However, the arbitral tribunal rejected the Claimants’ claims.

Bridgestone v. Panama

The claim was filed under ICSID Convention by two US-based companies, Bridgestone Licensing Services, Inc. (BSLS) and Bridgestone Americas, Inc. (BSAM), as part of the US-Panama Trade Promotion Agreement (TPA). Panama raised several objections to the tribunal’s jurisdiction. The claimants had no “investment” under the TPA, according to one argument.

The first problem arose in connection with the Firestone trademark. The background was, BSLS was the registered owner of the Firestone trademark in Panama, and BSAM was the licensee to whom BSLS had granted a license to use the Firestone trademark in Panama. While Panama agreed that BSLS’s registered trademark qualified as an investment under the TPA, it objected that BSAM had an investment due to the grant of the license to use the trademark.

The second issue concerned the Bridgestone trademark. The Bridgestone trademark, on the other hand, was owned by the Japanese parent company of the Bridgestone Group (BSJ), which had no rights under the TPA. However, BATO, a wholly-owned subsidiary of BSAM, was granted a license to use the Bridgestone trademark in Panama (a U.S. entity). Panama also challenged BSAM’s claim that the last-mentioned license was an investment under the TPA.

The dispute was regarding the distinction between ownership of trademarks and licenses to use these trademarks, and then whether either satisfied the TPA’s definition of investment.

The tribunal determined that a registered trademark formed an eligible investment subject to the owner’s exploitation. The remaining issue was whether a licensee’s use of a trademark could be considered an investment.

The tribunal ascertained that a license must be exploited by the licensee in the same way that a trademark must be exploited by the owner in order to constitute an investment.

Nevertheless, one prerequisite of the TPA was that in order for a license to have the attributes of an investment, it must confer rights on the license holder under the law of the host state, in this particular instance, Panama.
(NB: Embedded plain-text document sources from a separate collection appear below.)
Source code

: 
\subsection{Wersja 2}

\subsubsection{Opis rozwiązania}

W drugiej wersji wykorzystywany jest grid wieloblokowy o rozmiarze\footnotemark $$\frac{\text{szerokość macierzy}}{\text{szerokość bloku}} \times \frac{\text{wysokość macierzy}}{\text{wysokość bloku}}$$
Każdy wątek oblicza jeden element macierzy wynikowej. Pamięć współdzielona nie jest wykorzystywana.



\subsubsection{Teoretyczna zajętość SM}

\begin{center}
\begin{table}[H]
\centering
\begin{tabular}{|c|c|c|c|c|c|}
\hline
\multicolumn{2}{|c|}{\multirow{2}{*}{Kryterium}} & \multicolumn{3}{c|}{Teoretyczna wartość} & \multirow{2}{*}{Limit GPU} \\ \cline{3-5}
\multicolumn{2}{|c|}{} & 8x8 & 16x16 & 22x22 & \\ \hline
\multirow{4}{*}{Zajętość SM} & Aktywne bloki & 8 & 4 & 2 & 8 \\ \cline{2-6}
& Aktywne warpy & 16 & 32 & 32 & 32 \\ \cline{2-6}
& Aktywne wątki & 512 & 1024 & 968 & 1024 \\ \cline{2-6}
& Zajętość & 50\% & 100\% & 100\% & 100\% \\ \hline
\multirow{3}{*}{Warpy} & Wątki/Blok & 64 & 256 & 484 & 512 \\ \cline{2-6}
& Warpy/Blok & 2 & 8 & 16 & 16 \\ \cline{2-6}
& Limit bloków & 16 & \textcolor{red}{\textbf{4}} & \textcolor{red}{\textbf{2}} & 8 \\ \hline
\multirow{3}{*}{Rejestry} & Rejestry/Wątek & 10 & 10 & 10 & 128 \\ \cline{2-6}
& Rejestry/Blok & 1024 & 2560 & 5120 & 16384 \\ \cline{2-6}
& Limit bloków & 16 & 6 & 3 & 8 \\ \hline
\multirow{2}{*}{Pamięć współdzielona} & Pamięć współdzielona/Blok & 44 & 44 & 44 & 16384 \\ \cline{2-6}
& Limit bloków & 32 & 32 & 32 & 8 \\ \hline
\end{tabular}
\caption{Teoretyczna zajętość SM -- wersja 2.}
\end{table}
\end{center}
Proof from Panamanian law established that a licensee of a trademark possesses the right to use the trademark.

The tribunal determined that both licenses constituted TPA investments, clearing the way for trademark owners and licensees to seek treaty protection if the situation arose.

Eli Lilly v. Canada

On March 16, 2017, the arbitral panel in the international investment arbitration of Eli Lilly v. Canada issued the first final award ever seen on patents and international investment law, establishing a new platform for adjudicating patents. The arbitral panel had to consider whether Canadian courts met international investment law treatment standards when they cancelled Eli Lilly’s Canadian patents on the compound olanzapine (Zyprexa Patent) and the use of the compound atomoxetine for managing attention problem disorder (Strattera Patent). Even though the award rejects all assertions argued by the US pharmaceutical company Eli Lilly against Canada, these arbitral proceedings set the benchmark for future patent litigation under international investment law.
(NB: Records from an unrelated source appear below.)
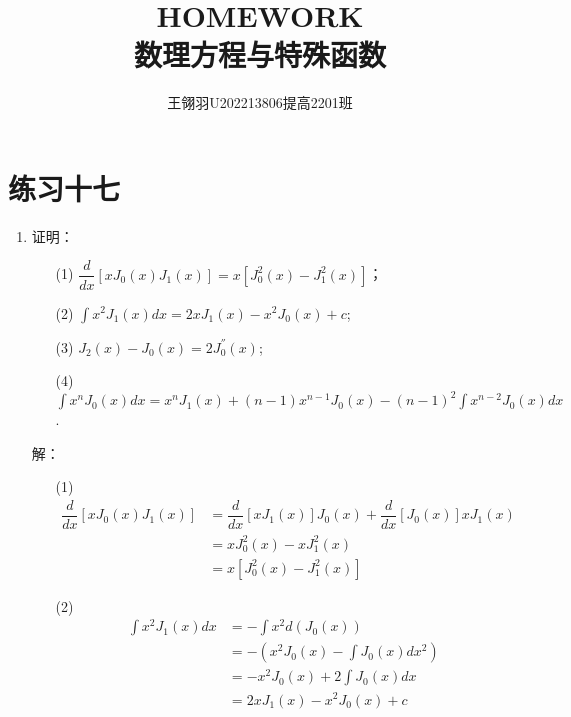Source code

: \documentclass[11pt]{article}
\begin{document}
\title{\vspace{-2cm}HOMEWORK\\ 数理方程与特殊函数}
\author{王翎羽\quad U202213806\quad 提高2201班}
\maketitle

\section*{练习十七}
\begin{enumerate}
    \item 证明：
    \begin{enumerate}
        \item[(1)] $\dfrac{d}{dx}[xJ_{0}(x)J_{1}(x)]=x[J_{0}^2(x)-J_{1}^{2}(x)]$；
        \item[(2)] $\displaystyle\int x^2 J_{1}(x)dx=2xJ_1(x)-x^2 J_{0}(x)+c$;
        \item[(3)] $J_{2}(x)-J_{0}(x)=2J_{0}^{''}(x)$;
        \item[(4)] $\displaystyle\int x^{n}J_{0}(x)dx=x^{n}J_{1}(x)+(n-1)x^{n-1}J_0(x)-(n-1)^2 \displaystyle\int x^{n-2}J_0(x)dx$.
    \end{enumerate}
    解：
    \begin{enumerate}
        \item[(1)]\[\begin{aligned}
                        \dfrac{d}{dx}[xJ_{0}(x)J_{1}(x)]&=\dfrac{d}{dx}[xJ_{1}(x)]J_{0}(x)+\dfrac{d}{dx}[J_{0}(x)]xJ_{1}(x)\\
                                                        &=xJ_{0}^{2}(x)-xJ_{1}^{2}(x)\\
                                                        &=x[J_{0}^2(x)-J_{1}^{2}(x)]
                   \end{aligned}\]
        \item[(2)] \[\begin{aligned}
                        \displaystyle\int x^2 J_{1}(x)dx&=-\displaystyle\int x^2 d(J_{0}(x))\\
                                                        &=-(x^2 J_{0}(x)-\displaystyle\int J_{0}(x)dx^2)\\
                                                        &=-x^2 J_{0}(x)+2\displaystyle\int J_{0}(x)dx\\
                                                        &=2xJ_1(x)-x^2 J_{0}(x)+c
                   \end{aligned}\]

\end{enumerate}
\end{enumerate}
\end{document}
The Zyprexa and Strattera patents were cancelled by the Federal Court of Canada in 2010 and 2011 for a complete absence of utility under Canadian patent law, citing the “promise utility doctrine”. This doctrine is made up of three parts: (i) the recognition of a “promise” in the patent declaration upon which utility is assessed; (ii) the restriction on using post-filing proof to demonstrate utility; and (iii) the necessity that pre-filing proof to assist a sound forecast of utility to be included with the patent.According to the Federal Court, both Eli Lilly patents failed to fulfil this standard because the patent specifications lacked the real basis for the inventor’s sound forecasting of utility. These decisions were upheld by the Federal Court of Appeal and the Supreme Court of Canada.
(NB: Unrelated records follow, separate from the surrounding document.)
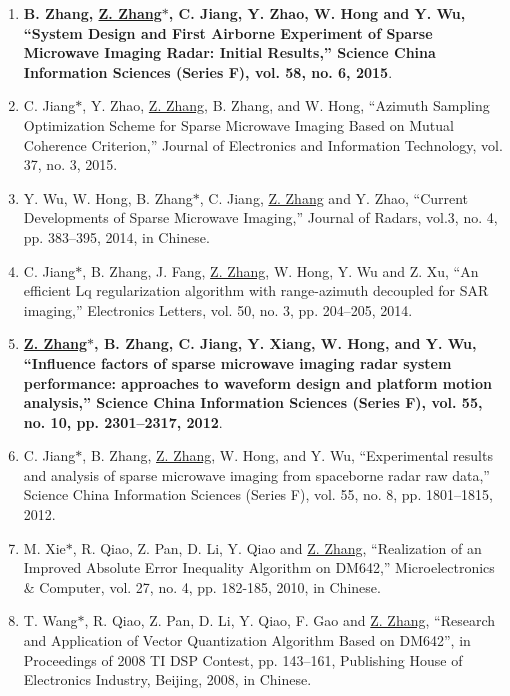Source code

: \documentclass[paper=a4,fontsize=11pt]{scrartcl}
\begin{document}
\begin{enumerate}
\item \textbf{B. Zhang, \underline{Z. Zhang$\ast$}, C. Jiang, Y. Zhao, W. Hong and Y. Wu, ``System Design and First Airborne Experiment of Sparse Microwave Imaging Radar: Initial Results,'' Science China Information Sciences (Series F), vol. 58, no. 6, 2015}.

\item C. Jiang$\ast$, Y. Zhao, \underline{Z. Zhang}, B. Zhang, and W. Hong, ``Azimuth Sampling Optimization Scheme for Sparse Microwave Imaging Based on Mutual Coherence Criterion,'' Journal of Electronics and Information Technology, vol. 37, no. 3, 2015.

\item Y. Wu, W. Hong, B. Zhang$\ast$, C. Jiang, \underline{Z. Zhang} and Y. Zhao, ``Current Developments of Sparse Microwave Imaging,'' Journal of Radars, vol.3, no. 4, pp. 383--395, 2014, in Chinese.

\item C. Jiang$\ast$, B. Zhang, J. Fang, \underline{Z. Zhang}, W. Hong, Y. Wu and Z. Xu, ``An efficient Lq regularization algorithm with range-azimuth decoupled for SAR imaging,'' Electronics Letters, vol. 50, no. 3, pp. 204--205, 2014.

\item \textbf{\underline{Z. Zhang$\ast$}, B. Zhang, C. Jiang, Y. Xiang, W. Hong, and Y. Wu, ``Influence factors of sparse microwave imaging radar system performance: approaches to waveform design and platform motion analysis,'' Science China Information Sciences (Series F), vol. 55, no. 10, pp. 2301--2317, 2012}.

\item C. Jiang$\ast$, B. Zhang, \underline{Z. Zhang}, W. Hong, and Y. Wu, ``Experimental results and analysis of sparse microwave imaging from spaceborne radar raw data,'' Science China Information Sciences (Series F), vol. 55, no. 8, pp. 1801--1815, 2012.


\item M. Xie$\ast$, R. Qiao, Z. Pan, D. Li, Y. Qiao and \underline{Z. Zhang}, ``Realization of an Improved Absolute Error Inequality Algorithm on DM642,'' Microelectronics \& Computer, vol. 27, no. 4, pp. 182-185, 2010, in Chinese.

\item T. Wang$\ast$, R. Qiao, Z. Pan, D. Li, Y. Qiao, F. Gao and \underline{Z. Zhang}, ``Research and Application of Vector Quantization Algorithm Based on DM642'', in Proceedings of 2008 TI DSP Contest, pp. 143--161, Publishing House of Electronics Industry, Beijing, 2008, in Chinese. 

~\\

\end{enumerate}
\end{document}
In reply to the rejection of its Canadian patents, Eli Lilly initiated international investment arbitration against Canada under Chapter 11 (Investment) of the 1994 North American Free Trade Agreement (NAFTA) among Canada, the United States, and Mexico.

In the arbitration proceedings, Eli Lilly claimed that the cancellation of its Zyprexa and Strattera patents (filed in 1991 and 1996, respectively) was unfair and inequitable treatment in violation of NAFTA Article 1105 and expropriation in violation of NAFTA Article 1110.In this regard, Eli Lilly contended that the ‘promise utility doctrine’ was a dramatic shift from Canada’s conventional utility norm as well as the utility norms used by Canada’s NAFTA partners, the United States and Mexico.It asserted that for years, Canada had practiced the conventional utility test, which required only a trace of utility, but under that test, pharmaceutical patents were on no occasion noticed to fall short on utility till the introduction of the “promise utility doctrine” in the mid-2000s.

In reply, Canada denied Eli Lilly’s claims of the latest significant shift in Canadian utility law. As per Canada, because the word “useful” was not described in the Canadian Patent Act, its meaning had to develop by way of jurisprudence. Canada contended that what Eli Lilly portrayed as a single “promise utility doctrine” was three separate well-established patent law rules.

The panel dismissed Eli Lilly’s claims because it found no important or dramatic change in the patent law of Canada.The proofbefore the panel only demonstrated that Canada’s utility prerequisite evolved incrementally between the time the Zyprexa and Strattera patents were allowed and then revoked.As a result, the arbitral panel rejected Eli Lilly’s argument and instructed the pharmaceutical company to pay the costs of arbitration (US 749,697.97 in total) as well as 75% of Canada’s expenses of representation.

Procedure for resolving investment-related conflicts with states

As an initial point, unlike traditional commercial arbitration, ISDS allows for arbitration without privacy. It is because the signatory nations to the investment treaty give their advance consent to arbitrate conflicts brought by any competent investor of the other signatory nation. In addition, unlike commercial arbitration, ISDS occurs outside of any particular court system, at least in most cases. As a result, by acquiring IP rights in one of these signatory nations, IP owners may gain access to a supranational organization as well as a committed judicial council through careful organizational strategizing.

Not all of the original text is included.